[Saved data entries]
—————

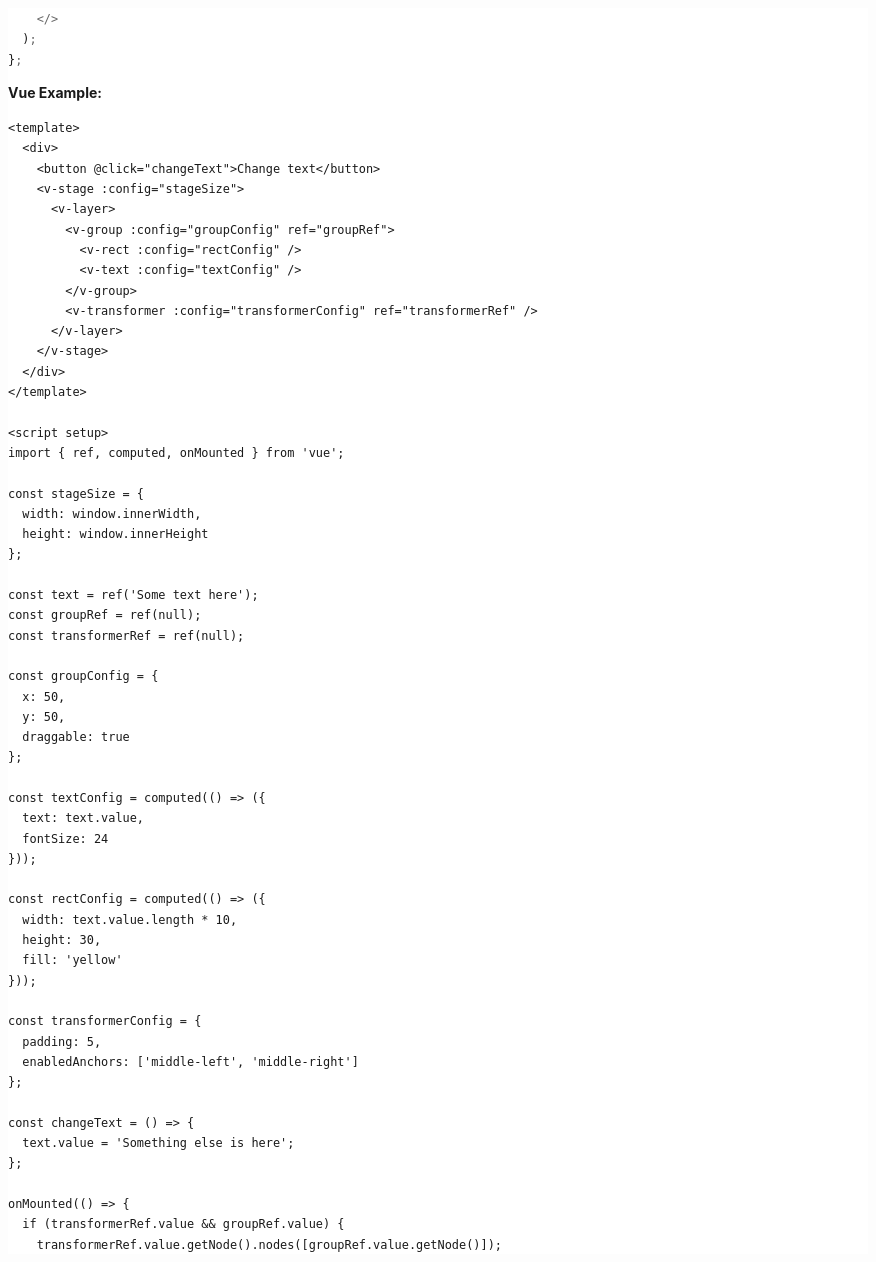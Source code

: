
 ```javascript
    </>
  );
};
```

**Vue Example:**

```vue
<template>
  <div>
    <button @click="changeText">Change text</button>
    <v-stage :config="stageSize">
      <v-layer>
        <v-group :config="groupConfig" ref="groupRef">
          <v-rect :config="rectConfig" />
          <v-text :config="textConfig" />
        </v-group>
        <v-transformer :config="transformerConfig" ref="transformerRef" />
      </v-layer>
    </v-stage>
  </div>
</template>

<script setup>
import { ref, computed, onMounted } from 'vue';

const stageSize = {
  width: window.innerWidth,
  height: window.innerHeight
};

const text = ref('Some text here');
const groupRef = ref(null);
const transformerRef = ref(null);

const groupConfig = {
  x: 50,
  y: 50,
  draggable: true
};

const textConfig = computed(() => ({
  text: text.value,
  fontSize: 24
}));

const rectConfig = computed(() => ({
  width: text.value.length * 10,
  height: 30,
  fill: 'yellow'
}));

const transformerConfig = {
  padding: 5,
  enabledAnchors: ['middle-left', 'middle-right']
};

const changeText = () => {
  text.value = 'Something else is here';
};

onMounted(() => {
  if (transformerRef.value && groupRef.value) {
    transformerRef.value.getNode().nodes([groupRef.value.getNode()]);
```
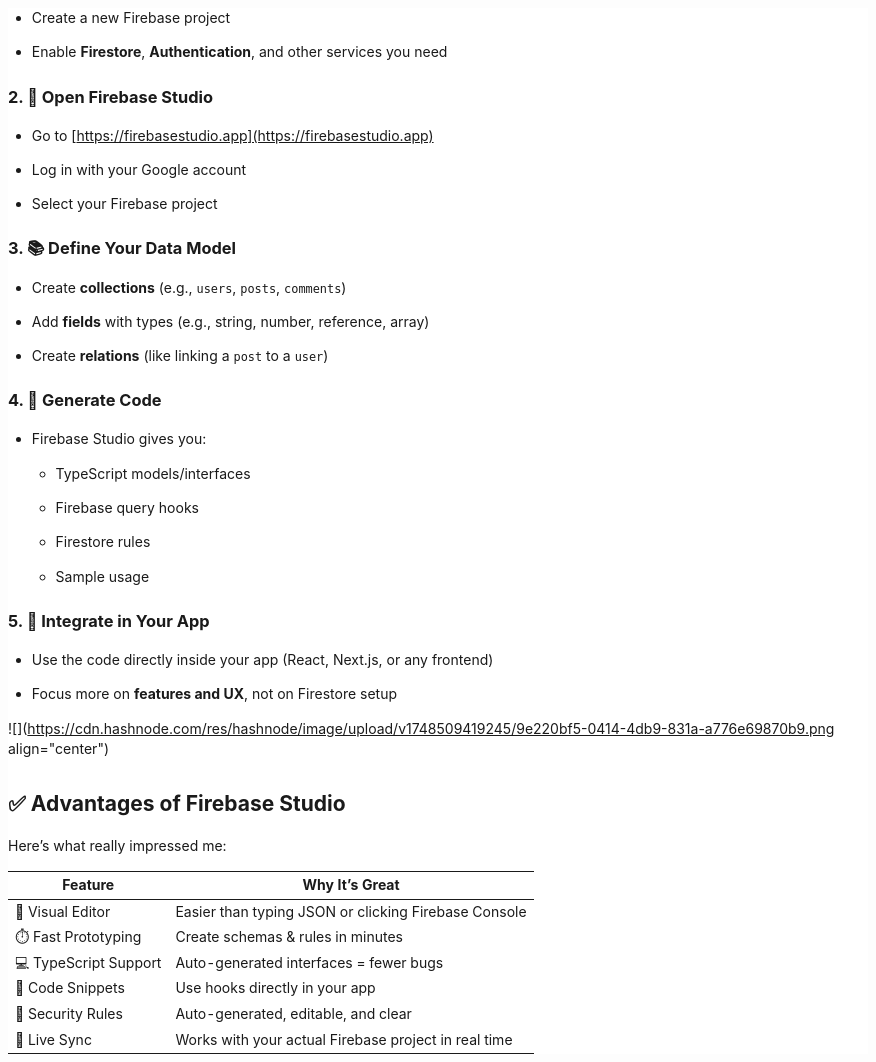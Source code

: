 * Create a new Firebase project
    
* Enable **Firestore**, **Authentication**, and other services you need
    

### 2\. 🔗 Open Firebase Studio

* Go to [https://firebasestudio.app](https://firebasestudio.app)
    
* Log in with your Google account
    
* Select your Firebase project
    

### 3\. 📚 Define Your Data Model

* Create **collections** (e.g., `users`, `posts`, `comments`)
    
* Add **fields** with types (e.g., string, number, reference, array)
    
* Create **relations** (like linking a `post` to a `user`)
    

### 4\. 🧩 Generate Code

* Firebase Studio gives you:
    
    * TypeScript models/interfaces
        
    * Firebase query hooks
        
    * Firestore rules
        
    * Sample usage
        

### 5\. 🚀 Integrate in Your App

* Use the code directly inside your app (React, Next.js, or any frontend)
    
* Focus more on **features and UX**, not on Firestore setup
    

![](https://cdn.hashnode.com/res/hashnode/image/upload/v1748509419245/9e220bf5-0414-4db9-831a-a776e69870b9.png align="center")

## ✅ Advantages of Firebase Studio

Here’s what really impressed me:

| Feature | Why It’s Great |
| --- | --- |
| 🧠 Visual Editor | Easier than typing JSON or clicking Firebase Console |
| ⏱️ Fast Prototyping | Create schemas & rules in minutes |
| 💻 TypeScript Support | Auto-generated interfaces = fewer bugs |
| 🧩 Code Snippets | Use hooks directly in your app |
| 🔐 Security Rules | Auto-generated, editable, and clear |
| 🔄 Live Sync | Works with your actual Firebase project in real time |

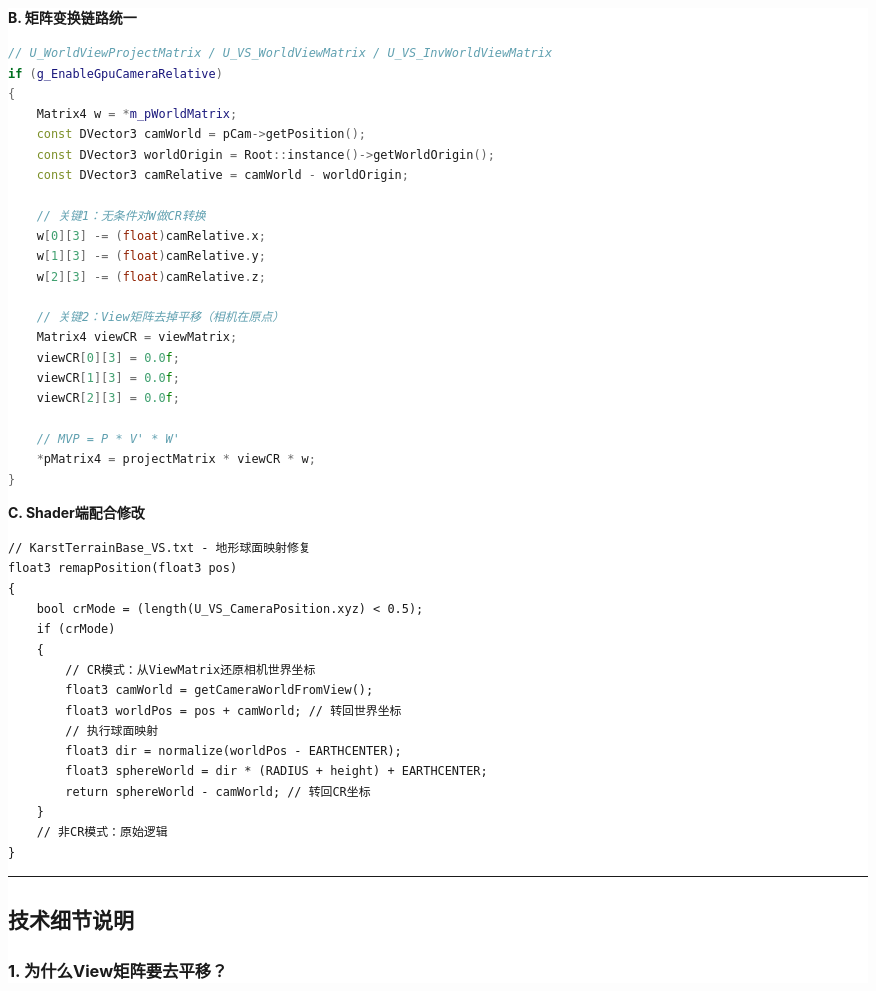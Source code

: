 **B. 矩阵变换链路统一**

```cpp
// U_WorldViewProjectMatrix / U_VS_WorldViewMatrix / U_VS_InvWorldViewMatrix
if (g_EnableGpuCameraRelative)
{
    Matrix4 w = *m_pWorldMatrix;
    const DVector3 camWorld = pCam->getPosition();
    const DVector3 worldOrigin = Root::instance()->getWorldOrigin();
    const DVector3 camRelative = camWorld - worldOrigin;
    
    // 关键1：无条件对W做CR转换
    w[0][3] -= (float)camRelative.x;
    w[1][3] -= (float)camRelative.y;
    w[2][3] -= (float)camRelative.z;
    
    // 关键2：View矩阵去掉平移（相机在原点）
    Matrix4 viewCR = viewMatrix;
    viewCR[0][3] = 0.0f;
    viewCR[1][3] = 0.0f;
    viewCR[2][3] = 0.0f;
    
    // MVP = P * V' * W'
    *pMatrix4 = projectMatrix * viewCR * w;
}
```

**C. Shader端配合修改**

```hlsl
// KarstTerrainBase_VS.txt - 地形球面映射修复
float3 remapPosition(float3 pos)
{
    bool crMode = (length(U_VS_CameraPosition.xyz) < 0.5);
    if (crMode)
    {
        // CR模式：从ViewMatrix还原相机世界坐标
        float3 camWorld = getCameraWorldFromView();
        float3 worldPos = pos + camWorld; // 转回世界坐标
        // 执行球面映射
        float3 dir = normalize(worldPos - EARTHCENTER);
        float3 sphereWorld = dir * (RADIUS + height) + EARTHCENTER;
        return sphereWorld - camWorld; // 转回CR坐标
    }
    // 非CR模式：原始逻辑
}
```

---

## 技术细节说明

### 1. 为什么View矩阵要去平移？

—————

Exercise:
Find the lines above with the word "camWorld". Copy them out.

Answer to the exercise:
    const DVector3 camWorld = pCam->getPosition();
    const DVector3 camRelative = camWorld - worldOrigin;
        float3 camWorld = getCameraWorldFromView();
        float3 worldPos = pos + camWorld; // 转回世界坐标
        return sphereWorld - camWorld; // 转回CR坐标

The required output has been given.